BEGIN
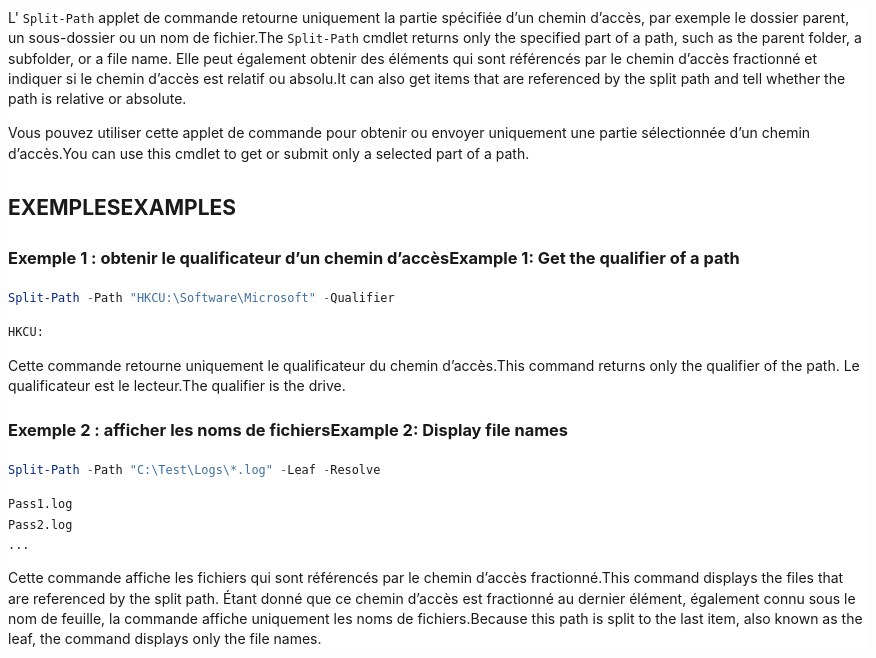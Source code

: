 <span data-ttu-id="d924c-116">L' `Split-Path` applet de commande retourne uniquement la partie spécifiée d’un chemin d’accès, par exemple le dossier parent, un sous-dossier ou un nom de fichier.</span><span class="sxs-lookup"><span data-stu-id="d924c-116">The `Split-Path` cmdlet returns only the specified part of a path, such as the parent folder, a subfolder, or a file name.</span></span> <span data-ttu-id="d924c-117">Elle peut également obtenir des éléments qui sont référencés par le chemin d’accès fractionné et indiquer si le chemin d’accès est relatif ou absolu.</span><span class="sxs-lookup"><span data-stu-id="d924c-117">It can also get items that are referenced by the split path and tell whether the path is relative or absolute.</span></span>

<span data-ttu-id="d924c-118">Vous pouvez utiliser cette applet de commande pour obtenir ou envoyer uniquement une partie sélectionnée d’un chemin d’accès.</span><span class="sxs-lookup"><span data-stu-id="d924c-118">You can use this cmdlet to get or submit only a selected part of a path.</span></span>

## <span data-ttu-id="d924c-119">EXEMPLES</span><span class="sxs-lookup"><span data-stu-id="d924c-119">EXAMPLES</span></span>

### <span data-ttu-id="d924c-120">Exemple 1 : obtenir le qualificateur d’un chemin d’accès</span><span class="sxs-lookup"><span data-stu-id="d924c-120">Example 1: Get the qualifier of a path</span></span>

```powershell
Split-Path -Path "HKCU:\Software\Microsoft" -Qualifier
```

```Output
HKCU:
```

<span data-ttu-id="d924c-121">Cette commande retourne uniquement le qualificateur du chemin d’accès.</span><span class="sxs-lookup"><span data-stu-id="d924c-121">This command returns only the qualifier of the path.</span></span> <span data-ttu-id="d924c-122">Le qualificateur est le lecteur.</span><span class="sxs-lookup"><span data-stu-id="d924c-122">The qualifier is the drive.</span></span>

### <span data-ttu-id="d924c-123">Exemple 2 : afficher les noms de fichiers</span><span class="sxs-lookup"><span data-stu-id="d924c-123">Example 2: Display file names</span></span>

```powershell
Split-Path -Path "C:\Test\Logs\*.log" -Leaf -Resolve
```

```Output
Pass1.log
Pass2.log
...
```

<span data-ttu-id="d924c-124">Cette commande affiche les fichiers qui sont référencés par le chemin d’accès fractionné.</span><span class="sxs-lookup"><span data-stu-id="d924c-124">This command displays the files that are referenced by the split path.</span></span> <span data-ttu-id="d924c-125">Étant donné que ce chemin d’accès est fractionné au dernier élément, également connu sous le nom de feuille, la commande affiche uniquement les noms de fichiers.</span><span class="sxs-lookup"><span data-stu-id="d924c-125">Because this path is split to the last item, also known as the leaf, the command displays only the file names.</span></span>
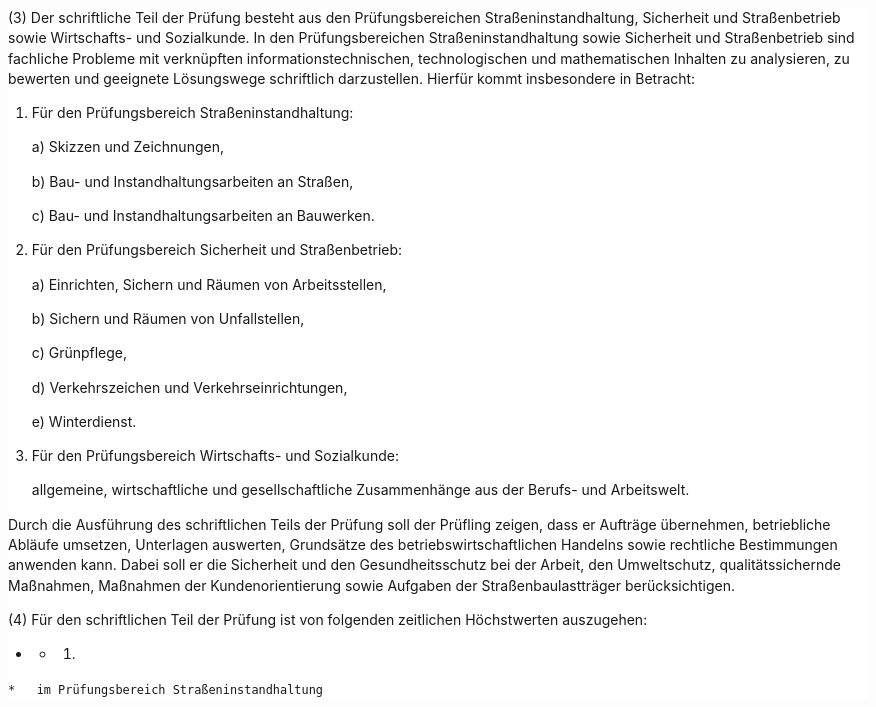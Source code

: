 (3) Der schriftliche Teil der Prüfung besteht aus den
Prüfungsbereichen Straßeninstandhaltung, Sicherheit und Straßenbetrieb
sowie Wirtschafts- und Sozialkunde. In den Prüfungsbereichen
Straßeninstandhaltung sowie Sicherheit und Straßenbetrieb sind
fachliche Probleme mit verknüpften informationstechnischen,
technologischen und mathematischen Inhalten zu analysieren, zu
bewerten und geeignete Lösungswege schriftlich darzustellen. Hierfür
kommt insbesondere in Betracht:

1.  Für den Prüfungsbereich Straßeninstandhaltung:

    a)  Skizzen und Zeichnungen,


    b)  Bau- und Instandhaltungsarbeiten an Straßen,


    c)  Bau- und Instandhaltungsarbeiten an Bauwerken.





2.  Für den Prüfungsbereich Sicherheit und Straßenbetrieb:

    a)  Einrichten, Sichern und Räumen von Arbeitsstellen,


    b)  Sichern und Räumen von Unfallstellen,


    c)  Grünpflege,


    d)  Verkehrszeichen und Verkehrseinrichtungen,


    e)  Winterdienst.





3.  Für den Prüfungsbereich Wirtschafts- und Sozialkunde:

    allgemeine, wirtschaftliche und gesellschaftliche Zusammenhänge aus
    der Berufs- und Arbeitswelt.



Durch die Ausführung des schriftlichen Teils der Prüfung soll der
Prüfling zeigen, dass er Aufträge übernehmen, betriebliche Abläufe
umsetzen, Unterlagen auswerten, Grundsätze des
betriebswirtschaftlichen Handelns sowie rechtliche Bestimmungen
anwenden kann. Dabei soll er die Sicherheit und den Gesundheitsschutz
bei der Arbeit, den Umweltschutz, qualitätssichernde Maßnahmen,
Maßnahmen der Kundenorientierung sowie Aufgaben der
Straßenbaulastträger berücksichtigen.

(4) Für den schriftlichen Teil der Prüfung ist von folgenden
zeitlichen Höchstwerten auszugehen:

*    *   1.

    *   im Prüfungsbereich Straßeninstandhaltung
END
■ **About this task**: Note every line above where the string "Straßenbetrieb" shows up, and copy those lines.

■ **Solution to this problem**:
Prüfungsbereichen Straßeninstandhaltung, Sicherheit und Straßenbetrieb
Straßeninstandhaltung sowie Sicherheit und Straßenbetrieb sind
2.  Für den Prüfungsbereich Sicherheit und Straßenbetrieb:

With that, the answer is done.